I m not a good writer, I’ll start here sometimes in 1998 my dad turned my mum into a punching bag and he sent her packing accusing her of outshining him, as an 11 year old first son of my mum I took her side because the beating was too much. I figured out mum was seeing another man.
I don’t know who advised mum, but she went to court to seek divorce papers, so court dissolved the marriage. I was almost graduating from my primary school then. I started missing mum on my graduation day, only dad was there, mum had left with my 2 younger siblings. Shortly after the divorce, mum re-married to another.
Our family is Muslim family as my mum was the second wife, the first wife also left him (I was too young to understand reason for divorce) , now he started bringing in different women home to the one room apartment he occupied in his uncle’s place more than 35 years ago (he is still in that house currently here in xyz state).
As day goes by, I and my younger sister with him were going to school till we both graduated from high school, the other two also graduated but the story didn’t end well with them as they are currently baby mama. Only immediate sister got married and is with her husband.
Being the only male child, I had to leave house and hussle, I have worked in several odd places you could ever think of. I was able to gain admission into the university but my other siblings could not, except immediate younger sister who gained admission into one part-time school like that. Along the hussling line my spirit was broken by the happening in my family and was constantly been molested, as no one was home to supervise me while I was home, the older boy Musa in my house took advantage of me. (I hope I can forgive my parents)
Life continued, I graduated with a good grade, not the course I really wish to study though, I currently live and work in xyz state. And here is my confusion, my dad and mum still separated wants me to be calling them often, each time I give them a call, they’d questioned why didn’t you call me earlier (selfish ). They don’t even know where I work, talk less of where I live. Though they supported while I was in the university, but I still hussled to get school fees paid. I guess they want share returns (angry)
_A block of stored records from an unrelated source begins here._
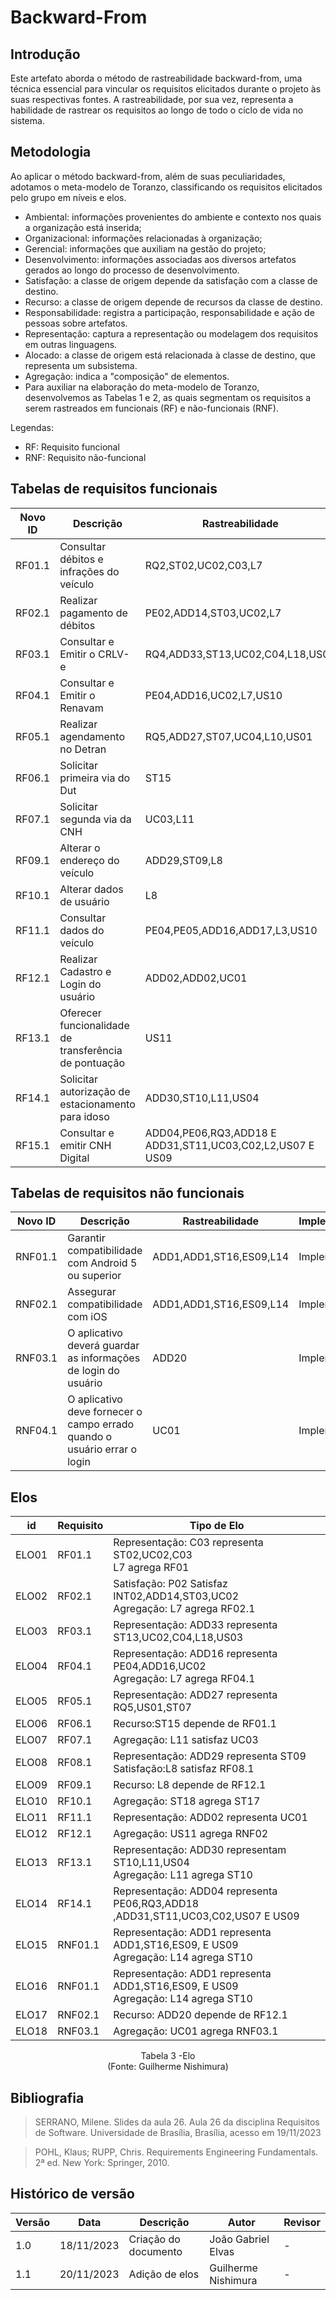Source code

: # Backward-From

## Introdução
Este artefato aborda o método de rastreabilidade backward-from, uma técnica essencial para vincular os requisitos elicitados durante o projeto às suas respectivas fontes. A rastreabilidade, por sua vez, representa a habilidade de rastrear os requisitos ao longo de todo o ciclo de vida no sistema.

## Metodologia
Ao aplicar o método backward-from, além de suas peculiaridades, adotamos o meta-modelo de Toranzo, classificando os requisitos elicitados pelo grupo em níveis e elos.

* Ambiental: informações provenientes do ambiente e contexto nos quais a organização está inserida;
* Organizacional: informações relacionadas à organização;
* Gerencial: informações que auxiliam na gestão do projeto;
* Desenvolvimento: informações associadas aos diversos artefatos gerados ao longo do processo de desenvolvimento.
* Satisfação: a classe de origem depende da satisfação com a classe de destino.
* Recurso: a classe de origem depende de recursos da classe de destino.
* Responsabilidade: registra a participação, responsabilidade e ação de pessoas sobre artefatos.
* Representação: captura a representação ou modelagem dos requisitos em outras linguagens.
* Alocado: a classe de origem está relacionada à classe de destino, que representa um subsistema.
* Agregação: indica a "composição" de elementos.
* Para auxiliar na elaboração do meta-modelo de Toranzo, desenvolvemos as Tabelas 1 e 2, as quais segmentam os requisitos a serem rastreados em funcionais (RF) e não-funcionais (RNF).

Legendas:

* RF: Requisito funcional
* RNF: Requisito não-funcional

## Tabelas de requisitos funcionais

| Novo ID | Descrição | Rastreabilidade | Implementação |
|---------|-----------|------------------|---------------|
| RF01.1   | Consultar débitos e infrações do veículo | RQ2,ST02,UC02,C03,L7 | Implementado |
| RF02.1   | Realizar pagamento de débitos | PE02,ADD14,ST03,UC02,L7 | Implementado |
| RF03.1   | Consultar e Emitir o CRLV-e | RQ4,ADD33,ST13,UC02,C04,L18,US03 | Implementado |
| RF04.1   | Consultar e Emitir o Renavam | PE04,ADD16,UC02,L7,US10 | Implementado |
| RF05.1   | Realizar agendamento no Detran | RQ5,ADD27,ST07,UC04,L10,US01 | Implementado |
| RF06.1   | Solicitar primeira via do Dut | ST15 | Implementado |
| RF07.1   | Solicitar segunda via da CNH | UC03,L11 | Implementado |
| RF09.1   | Alterar o endereço do veículo | ADD29,ST09,L8 | Implementado |
| RF10.1   | Alterar dados de usuário | L8 | Implementado |
| RF11.1   | Consultar dados do veículo | PE04,PE05,ADD16,ADD17,L3,US10 | Implementado |
| RF12.1   | Realizar Cadastro e Login do usuário | ADD02,ADD02,UC01 | Implementado |
| RF13.1   | Oferecer funcionalidade de transferência de pontuação | US11 | Incompleto |
| RF14.1   | Solicitar autorização de estacionamento para idoso | ADD30,ST10,L11,US04 | Implementado |
| RF15.1   | Consultar e emitir CNH Digital | ADD04,PE06,RQ3,ADD18 E ADD31,ST11,UC03,C02,L2,US07 E US09 | Implementado |

## Tabelas de requisitos não funcionais
| Novo ID | Descrição | Rastreabilidade | Implementação |
|---------|-----------|------------------|---------------|
| RNF01.1 | Garantir compatibilidade com Android 5 ou superior | ADD1,ADD1,ST16,ES09,L14 | Implementado |
| RNF02.1 | Assegurar compatibilidade com iOS | ADD1,ADD1,ST16,ES09,L14 | Implementado |
| RNF03.1 | O aplicativo deverá guardar as informações de login do usuário | ADD20 | Implementado |
| RNF04.1 | O aplicativo deve fornecer o campo errado quando o usuário errar o login | UC01 | Implementado |

## Elos
| id | Requisito | Tipo de Elo |
| -- | --------- | ----------- |
| ELO01 | RF01.1 | Representação: C03 representa ST02,UC02,C03 <br> L7 agrega RF01 <br>  |
| ELO02 | RF02.1 | Satisfação: P02 Satisfaz INT02,ADD14,ST03,UC02  <br> Agregação: L7 agrega RF02.1 <br>  |
| ELO03 | RF03.1 | Representação: ADD33 representa ST13,UC02,C04,L18,US03 |
| ELO04 | RF04.1 | Representação: ADD16 representa PE04,ADD16,UC02 <br> Agregação: L7 agrega RF04.1 <br> |
| ELO05 | RF05.1 | Representação: ADD27 representa RQ5,US01,ST07 |
| ELO06 | RF06.1 | Recurso:ST15 depende de RF01.1  |
| ELO07 | RF07.1 | Agregação:  L11 satisfaz UC03|
| ELO08 | RF08.1 |Representação: ADD29 representa ST09 <br> Satisfação:L8 satisfaz RF08.1 <br>  |
| ELO09 | RF09.1 | Recurso: L8 depende de RF12.1 |
| ELO10 | RF10.1 | Agregação: ST18 agrega ST17 |
| ELO11 | RF11.1 | Representação: ADD02 representa UC01 |
| ELO12 | RF12.1 |  Agregação: US11 agrega RNF02|
| ELO13 | RF13.1 | Representação: ADD30 representam ST10,L11,US04 <br> Agregação: L11 agrega ST10 <br>  |
| ELO14 | RF14.1 | Representação: ADD04 representa PE06,RQ3,ADD18 ,ADD31,ST11,UC03,C02,US07 E US09 |
| ELO15| RNF01.1 | Representação: ADD1 representa ADD1,ST16,ES09, E US09 <br> Agregação: L14 agrega ST10 <br>  |
| ELO16 | RNF01.1 | Representação: ADD1 representa ADD1,ST16,ES09, E US09 <br> Agregação: L14 agrega ST10 <br>  |
| ELO17 | RNF02.1 | Recurso: ADD20 depende de RF12.1  |
| ELO18 | RNF03.1 | Agregação: UC01 agrega RNF03.1  |
<p align="center">
Tabela 3 -Elo<br>
(Fonte: Guilherme Nishimura)
</p>



## Bibliografia

> SERRANO, Milene. Slides da aula 26. Aula 26 da disciplina Requisitos de Software. Universidade de Brasília, Brasília, acesso em 19/11/2023

> POHL, Klaus; RUPP, Chris. Requirements Engineering Fundamentals. 2ª ed. New York: Springer, 2010.

## Histórico de versão

| Versão | Data       | Descrição            | Autor              | Revisor             |
| ------ | ---------- | -------------------- | ------------------ | ------------------- |
| 1.0    | 18/11/2023 | Criação do documento | João Gabriel Elvas |  - |
| 1.1    | 20/11/2023 | Adição de elos | Guilherme Nishimura |  - |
Nairalanders, I have seen people of wisdom here, which is why I am pouring out my mind and my life story, though some part are shameful reason why I did not shed more light. So please advice me because I feel like forgetting my parents and just keeping in touch with my immediate sister. Not the ones that grew up with mum cos they are disappointments.
With this experience, I naturally don’t feel like getting married.
I hope to see comments that will change my life. Thank you in advance.